BOOK REVIEW: The Immortal Life of Henrietta Lacks by Rebecca Skloot

This review is going to focus on The Immortal Life of Henrietta Lacks written by Rebecca Skloot. This book was published in 2010–which means it’s out there for you to read folks! I had heard many good things about this book and bought it several years ago. Then I went back to graduate school and reading for fun wasn’t at the top of my priority list so this book lived on my TBR shelf for quite a while.

This book is a non-fiction biography that tells the story of Henrietta Lacks and her legacy through science and her family’s story. If you’re into science you may have heard of HeLa cells–they came from Henrietta.

Henrietta was a tobacco farmer. She lived and worked on the same land that her ancestors did. Then she got sick. She went to Johns Hopkins for some tests and found out that she had cervical cancer. The cells that were taken for biopsy were also used to try and grow more cells for research, without her consent. These cells were the beginning of HeLa, and they are still alive today.

Although Henrietta succumbed to her disease, her cells were responsible for virus and cancer research, studying the aftermath of an atom bomb, and helping to develop the polio vaccine, in vitro ferilization and gene mapping to name a few uses.

Not only did Rebecca Skloot bring to light the scientific importance of the cells, but she highlights the wrong doing that the scientific community performed by taking human cells without permission, and also by not financially helping the Lacks family.

Henrietta’s daughter, Deborah is a large part of the research that Rebecca did to uncover the story behind HeLa.
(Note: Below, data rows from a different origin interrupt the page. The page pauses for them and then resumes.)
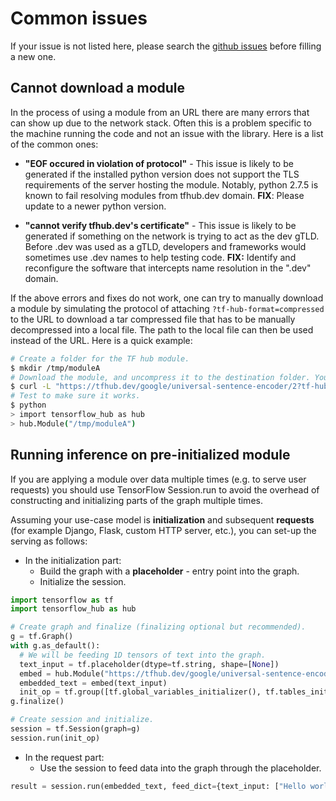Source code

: # Common issues

If your issue is not listed here, please search the [github issues](https://github.com/tensorflow/hub/issues) before filling a new one.


## Cannot download a module

In the process of using a module from an URL there are many errors that can show
up due to the network stack. Often this is a problem specific to the machine
running the code and not an issue with the library. Here is a list of the common
ones:

* **"EOF occured in violation of protocol"** - This issue is likely to be
generated if the installed python version does not support the TLS requirements
of the server hosting the module. Notably, python 2.7.5 is known to fail
resolving modules from tfhub.dev domain. **FIX**: Please update to a newer
python version.

* **"cannot verify tfhub.dev's certificate"** - This issue is likely to be
generated if something on the network is trying to act as the dev gTLD.
Before .dev was used as a gTLD, developers and frameworks would sometimes use
.dev names to help testing code. **FIX:** Identify and reconfigure the software
that intercepts name resolution in the ".dev" domain.

If the above errors and fixes do not work, one can try to manually download a
module by simulating the protocol of attaching `?tf-hub-format=compressed`
to the URL to download a tar compressed file that has to be manually decompressed
into a local file. The path to the local file can then be used instead of the
URL. Here is a quick example:

```bash
# Create a folder for the TF hub module.
$ mkdir /tmp/moduleA
# Download the module, and uncompress it to the destination folder. You might want to do this manually.
$ curl -L "https://tfhub.dev/google/universal-sentence-encoder/2?tf-hub-format=compressed" | tar -zxvC /tmp/moduleA
# Test to make sure it works.
$ python
> import tensorflow_hub as hub
> hub.Module("/tmp/moduleA")
```

## Running inference on pre-initialized module

If you are applying a module over data multiple times (e.g. to serve user
requests) you should use TensorFlow Session.run to avoid the overhead of
constructing and initializing parts of the graph multiple times.

Assuming your use-case model is **initialization** and subsequent **requests**
(for example Django, Flask, custom HTTP server, etc.), you can set-up the
serving as follows:

* In the initialization part:
    * Build the graph with a **placeholder** - entry point into the graph.
    * Initialize the session.

```python
import tensorflow as tf
import tensorflow_hub as hub

# Create graph and finalize (finalizing optional but recommended).
g = tf.Graph()
with g.as_default():
  # We will be feeding 1D tensors of text into the graph.
  text_input = tf.placeholder(dtype=tf.string, shape=[None])
  embed = hub.Module("https://tfhub.dev/google/universal-sentence-encoder/2")
  embedded_text = embed(text_input)
  init_op = tf.group([tf.global_variables_initializer(), tf.tables_initializer()])
g.finalize()

# Create session and initialize.
session = tf.Session(graph=g)
session.run(init_op)
```

* In the request part:
    * Use the session to feed data into the graph through the placeholder.

```python
result = session.run(embedded_text, feed_dict={text_input: ["Hello world"]})
```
Deborah and her siblings did not handle learning about the cells well. Deborah didn’t understand how cells work, and had many health problems of her own.

This book was very interesting in that it talked in both science and emotion. I finished reading this book in just a couple days and would love to learn more about what HeLa has helped develop around the world. However, it is also an important work highlighting injustices against African Americans in this country and an example of how they were taken advantage of and experimented on.